Rebecca Rider: Holocaust museums worth exploring
Published 12:00 am Thursday, March 16, 2017
Last week, Corrhier-Lipe Middle School held an all-day conference on the Holocaust. I could write papers-worth of stories, articles and columns on the experience.
Perhaps I will.
I think the Holocaust, genocide and history are subjects worth exploring in depth, especially when I’m supposed to be talking about education.
I think I’ll start with Holocaust museums. There are hundreds of memorials worldwide. I’ve had the privilege of visiting two — The United States Holocaust Memorial Museum in Washington, D.C. and Yad Vashem in Jerusalem, Israel. The former is one of my least favorite places in the world. The latter one of my most treasured.
I went to the U.S. Holocaust Memorial on a trip in high school. It’s a grim, dark, depressing building — concrete and industrial metal. Holocaust museums, on the whole, are designed to make you feel a modicum of what victims went through. There’s fear, intimidation and inevitability.

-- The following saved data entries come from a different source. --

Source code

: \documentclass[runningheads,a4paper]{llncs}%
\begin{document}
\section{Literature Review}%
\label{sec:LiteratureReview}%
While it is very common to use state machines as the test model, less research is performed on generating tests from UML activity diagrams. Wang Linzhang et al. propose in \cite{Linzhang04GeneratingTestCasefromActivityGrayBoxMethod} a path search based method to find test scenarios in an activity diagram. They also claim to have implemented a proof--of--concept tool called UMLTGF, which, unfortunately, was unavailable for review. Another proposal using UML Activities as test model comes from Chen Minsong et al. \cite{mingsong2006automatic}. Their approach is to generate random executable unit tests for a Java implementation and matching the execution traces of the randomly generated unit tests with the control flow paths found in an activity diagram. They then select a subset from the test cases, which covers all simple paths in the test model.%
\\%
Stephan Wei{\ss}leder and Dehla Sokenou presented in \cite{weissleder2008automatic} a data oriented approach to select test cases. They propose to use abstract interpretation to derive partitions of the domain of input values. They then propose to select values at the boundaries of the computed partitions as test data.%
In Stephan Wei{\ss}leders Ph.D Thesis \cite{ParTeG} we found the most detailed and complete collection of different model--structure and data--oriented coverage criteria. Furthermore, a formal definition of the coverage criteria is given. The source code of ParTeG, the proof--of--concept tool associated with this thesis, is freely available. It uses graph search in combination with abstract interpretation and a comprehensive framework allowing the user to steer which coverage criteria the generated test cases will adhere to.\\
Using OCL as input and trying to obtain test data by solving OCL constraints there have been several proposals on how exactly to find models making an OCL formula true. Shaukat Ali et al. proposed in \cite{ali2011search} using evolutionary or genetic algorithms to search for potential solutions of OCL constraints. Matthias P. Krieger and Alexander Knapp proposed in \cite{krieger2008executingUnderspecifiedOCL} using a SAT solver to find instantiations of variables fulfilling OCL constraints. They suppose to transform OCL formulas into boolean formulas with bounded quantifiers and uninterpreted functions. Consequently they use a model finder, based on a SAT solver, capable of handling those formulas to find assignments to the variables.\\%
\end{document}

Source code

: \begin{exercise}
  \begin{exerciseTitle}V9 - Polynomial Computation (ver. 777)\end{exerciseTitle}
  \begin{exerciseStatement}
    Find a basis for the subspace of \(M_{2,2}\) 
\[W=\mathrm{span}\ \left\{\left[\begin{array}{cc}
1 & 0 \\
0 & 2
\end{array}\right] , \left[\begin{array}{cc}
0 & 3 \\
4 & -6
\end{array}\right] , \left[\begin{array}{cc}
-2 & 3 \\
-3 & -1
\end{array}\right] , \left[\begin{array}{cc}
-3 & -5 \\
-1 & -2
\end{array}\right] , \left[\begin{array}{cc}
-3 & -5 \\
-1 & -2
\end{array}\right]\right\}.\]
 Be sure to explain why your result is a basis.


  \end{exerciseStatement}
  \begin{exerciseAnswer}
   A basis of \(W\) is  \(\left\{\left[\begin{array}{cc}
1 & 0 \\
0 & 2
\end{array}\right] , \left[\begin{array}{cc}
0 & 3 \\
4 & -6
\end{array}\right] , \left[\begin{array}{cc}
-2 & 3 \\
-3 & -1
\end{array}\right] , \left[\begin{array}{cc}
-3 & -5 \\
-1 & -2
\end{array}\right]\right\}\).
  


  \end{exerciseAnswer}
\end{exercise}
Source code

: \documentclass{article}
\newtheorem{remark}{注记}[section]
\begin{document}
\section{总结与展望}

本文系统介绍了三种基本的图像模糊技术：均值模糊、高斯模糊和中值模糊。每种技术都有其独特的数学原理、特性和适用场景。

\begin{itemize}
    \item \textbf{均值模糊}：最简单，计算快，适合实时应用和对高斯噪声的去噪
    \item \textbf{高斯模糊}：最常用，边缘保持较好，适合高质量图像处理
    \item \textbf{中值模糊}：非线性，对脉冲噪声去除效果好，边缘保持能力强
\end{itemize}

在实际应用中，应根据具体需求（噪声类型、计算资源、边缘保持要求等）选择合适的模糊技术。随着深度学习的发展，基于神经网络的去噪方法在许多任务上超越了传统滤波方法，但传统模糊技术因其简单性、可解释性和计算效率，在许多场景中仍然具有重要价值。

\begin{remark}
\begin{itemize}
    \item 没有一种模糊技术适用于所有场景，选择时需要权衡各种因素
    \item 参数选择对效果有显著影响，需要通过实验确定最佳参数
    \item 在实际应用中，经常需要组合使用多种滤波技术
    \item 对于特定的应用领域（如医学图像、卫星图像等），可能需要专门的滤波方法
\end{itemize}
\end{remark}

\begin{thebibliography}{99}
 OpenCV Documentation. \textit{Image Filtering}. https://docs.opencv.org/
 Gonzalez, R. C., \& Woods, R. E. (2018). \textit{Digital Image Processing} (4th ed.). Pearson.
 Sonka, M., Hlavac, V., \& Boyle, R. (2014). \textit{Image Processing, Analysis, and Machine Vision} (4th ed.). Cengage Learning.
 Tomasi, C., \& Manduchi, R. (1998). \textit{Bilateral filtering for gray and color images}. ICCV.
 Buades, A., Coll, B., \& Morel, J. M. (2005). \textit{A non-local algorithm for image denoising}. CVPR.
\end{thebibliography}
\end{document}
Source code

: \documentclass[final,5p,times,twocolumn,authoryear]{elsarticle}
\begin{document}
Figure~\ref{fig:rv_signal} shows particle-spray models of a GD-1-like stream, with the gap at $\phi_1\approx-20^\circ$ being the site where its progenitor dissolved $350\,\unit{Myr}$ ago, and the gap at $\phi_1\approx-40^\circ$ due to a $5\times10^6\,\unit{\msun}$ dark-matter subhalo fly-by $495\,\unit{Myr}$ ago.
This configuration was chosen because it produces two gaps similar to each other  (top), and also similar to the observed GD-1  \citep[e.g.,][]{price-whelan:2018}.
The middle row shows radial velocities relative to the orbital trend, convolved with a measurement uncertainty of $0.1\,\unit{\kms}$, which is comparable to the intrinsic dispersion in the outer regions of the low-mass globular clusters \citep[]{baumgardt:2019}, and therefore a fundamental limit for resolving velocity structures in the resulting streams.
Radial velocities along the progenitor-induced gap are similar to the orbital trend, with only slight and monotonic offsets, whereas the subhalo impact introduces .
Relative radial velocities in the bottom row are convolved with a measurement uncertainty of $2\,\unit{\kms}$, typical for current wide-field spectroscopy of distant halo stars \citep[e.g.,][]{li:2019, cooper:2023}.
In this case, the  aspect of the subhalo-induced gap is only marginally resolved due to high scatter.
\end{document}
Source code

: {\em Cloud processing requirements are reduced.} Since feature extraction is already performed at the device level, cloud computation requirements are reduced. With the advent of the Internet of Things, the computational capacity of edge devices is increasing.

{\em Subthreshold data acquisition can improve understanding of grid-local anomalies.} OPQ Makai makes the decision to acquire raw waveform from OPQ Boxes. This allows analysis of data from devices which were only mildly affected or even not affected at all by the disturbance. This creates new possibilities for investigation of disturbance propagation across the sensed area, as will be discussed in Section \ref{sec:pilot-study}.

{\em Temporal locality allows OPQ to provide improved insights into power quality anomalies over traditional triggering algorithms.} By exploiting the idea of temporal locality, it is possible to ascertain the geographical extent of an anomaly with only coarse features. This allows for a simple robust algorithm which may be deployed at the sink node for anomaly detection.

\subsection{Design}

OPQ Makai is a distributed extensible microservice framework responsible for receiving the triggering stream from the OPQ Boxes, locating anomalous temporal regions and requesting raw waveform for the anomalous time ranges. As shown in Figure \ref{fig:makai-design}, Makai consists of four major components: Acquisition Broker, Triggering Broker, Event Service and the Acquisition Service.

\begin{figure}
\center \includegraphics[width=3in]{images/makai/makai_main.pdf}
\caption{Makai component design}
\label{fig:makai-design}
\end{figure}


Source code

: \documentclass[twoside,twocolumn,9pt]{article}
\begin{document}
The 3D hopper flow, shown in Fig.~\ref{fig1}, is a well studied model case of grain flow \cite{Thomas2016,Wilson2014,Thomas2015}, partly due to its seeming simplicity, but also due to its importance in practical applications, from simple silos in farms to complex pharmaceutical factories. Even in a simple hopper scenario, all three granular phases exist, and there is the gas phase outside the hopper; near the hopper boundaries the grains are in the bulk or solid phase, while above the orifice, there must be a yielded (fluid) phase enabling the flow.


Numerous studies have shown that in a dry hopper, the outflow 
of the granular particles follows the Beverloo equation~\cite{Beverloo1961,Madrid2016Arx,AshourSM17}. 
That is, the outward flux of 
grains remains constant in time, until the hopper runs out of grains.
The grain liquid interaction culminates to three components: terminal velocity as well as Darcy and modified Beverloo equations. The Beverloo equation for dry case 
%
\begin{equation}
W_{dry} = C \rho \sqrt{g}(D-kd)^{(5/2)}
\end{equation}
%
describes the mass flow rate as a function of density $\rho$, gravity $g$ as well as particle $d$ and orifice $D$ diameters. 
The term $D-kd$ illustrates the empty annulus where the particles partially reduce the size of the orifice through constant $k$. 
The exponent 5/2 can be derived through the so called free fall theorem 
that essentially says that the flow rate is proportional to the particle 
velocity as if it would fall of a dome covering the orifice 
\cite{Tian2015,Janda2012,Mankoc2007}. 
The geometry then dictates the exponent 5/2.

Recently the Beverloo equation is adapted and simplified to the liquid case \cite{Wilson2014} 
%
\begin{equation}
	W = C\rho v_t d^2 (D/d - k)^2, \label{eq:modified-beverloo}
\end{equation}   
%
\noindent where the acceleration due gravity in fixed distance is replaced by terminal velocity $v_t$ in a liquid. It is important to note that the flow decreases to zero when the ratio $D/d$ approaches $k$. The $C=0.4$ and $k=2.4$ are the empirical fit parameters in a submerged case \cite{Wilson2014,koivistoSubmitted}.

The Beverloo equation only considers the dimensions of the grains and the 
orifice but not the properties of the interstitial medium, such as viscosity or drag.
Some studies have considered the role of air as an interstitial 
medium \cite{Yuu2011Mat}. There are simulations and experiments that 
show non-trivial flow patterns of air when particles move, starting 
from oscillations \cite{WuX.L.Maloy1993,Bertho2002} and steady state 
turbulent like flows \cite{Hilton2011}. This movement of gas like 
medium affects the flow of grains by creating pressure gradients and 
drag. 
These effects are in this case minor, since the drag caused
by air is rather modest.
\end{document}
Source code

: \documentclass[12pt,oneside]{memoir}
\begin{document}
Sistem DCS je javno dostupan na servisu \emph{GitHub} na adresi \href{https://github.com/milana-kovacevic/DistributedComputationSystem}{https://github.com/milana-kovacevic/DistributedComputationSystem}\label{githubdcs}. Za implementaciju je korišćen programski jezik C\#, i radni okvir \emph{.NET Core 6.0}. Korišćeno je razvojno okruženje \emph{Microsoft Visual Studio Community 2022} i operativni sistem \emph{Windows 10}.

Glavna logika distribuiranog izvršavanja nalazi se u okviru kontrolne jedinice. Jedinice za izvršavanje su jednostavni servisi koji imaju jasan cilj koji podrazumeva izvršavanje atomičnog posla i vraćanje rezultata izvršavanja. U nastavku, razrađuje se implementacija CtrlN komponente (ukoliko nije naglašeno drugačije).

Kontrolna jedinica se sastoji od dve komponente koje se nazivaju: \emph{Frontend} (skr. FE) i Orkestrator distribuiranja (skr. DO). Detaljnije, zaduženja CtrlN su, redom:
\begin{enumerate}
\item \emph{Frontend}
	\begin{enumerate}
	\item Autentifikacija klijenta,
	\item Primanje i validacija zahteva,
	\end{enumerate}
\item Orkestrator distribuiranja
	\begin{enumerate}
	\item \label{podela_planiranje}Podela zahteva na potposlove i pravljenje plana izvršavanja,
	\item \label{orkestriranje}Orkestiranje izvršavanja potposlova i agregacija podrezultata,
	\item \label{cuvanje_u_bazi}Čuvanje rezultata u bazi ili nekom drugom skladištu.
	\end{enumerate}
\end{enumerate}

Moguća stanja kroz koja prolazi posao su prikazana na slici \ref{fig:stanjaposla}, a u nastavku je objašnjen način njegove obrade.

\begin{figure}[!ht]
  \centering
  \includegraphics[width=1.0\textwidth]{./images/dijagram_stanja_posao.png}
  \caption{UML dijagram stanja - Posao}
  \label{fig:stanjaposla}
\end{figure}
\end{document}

Museums are also designed in such a way that you cannot go backwards, you cannot escape. You can only move forwards. I suppose that is the point.
As I was herded through the long, looping floors that day, things got increasingly more depressing. There’s one room I remember in particular — a circular chamber that passed through several floors. Walls were covered in portraits of families from a village that was entirely wiped out. The second time I had to walk through that room, I couldn’t take it anymore and ran through the rest of the museum.
I spent the remainder of the trip in the Hall of Memory, relighting candle after candle.
In many ways, my visit to Yad Vashem was the opposite. For one, I was in college. When I went to the U.S. Holocaust Memorial Museum, it was a cold, gray, rainy morning. When I arrived at Yad Vashem, it was a hot August day.
The buildings are designed similarly — metal and concrete. But where the U.S. memorial is imposing, Yad Vashem is unassuming. To get to it, you walk down a tree-covered path on a mountain, instead of through a city. The slim, concrete prism runs, at times, so close to the ground that it almost disappears.
But it’s still harrowing. There’s a wood-plank bridge you cross to get into Yad Vashem. The bridge spans a sloping hillside. With every step, every movement, the wood creaks and groans. It is, to this day, the most awful sound I have ever heard.
The exhibits are similar, as well — there are the books, the shoes, the massacres. There’s also more. As you wind your way through Yad Vashem, you move through a story — of genocide, yes, but also of perseverance. The closer you get towards the end, the more there are stories of hope. Entire rooms are dedicated to the names and stories of those who hid families and saved hundreds and thousands of lives. Even the Hall of Names, where walls are covered in names and photos of the fallen, has a peaceful, if mournful, air.
And at the end, the concrete of the building peels back and opens onto a balcony, overlooking a forest and a valley — the trees beautifully green and the sky wonderfully wide. Just like that, it becomes a place of healing, rather than horror.
One of my professors told me never to put a moral at the end of a piece of writing, but I can’t help it — especially with a subject like the Holocaust, which swallows all words. So I’ll end by sharing what I took away from that visit, on a blistering August morning, and leave you with that — Despite all darkness, we will come into an inheritance of light.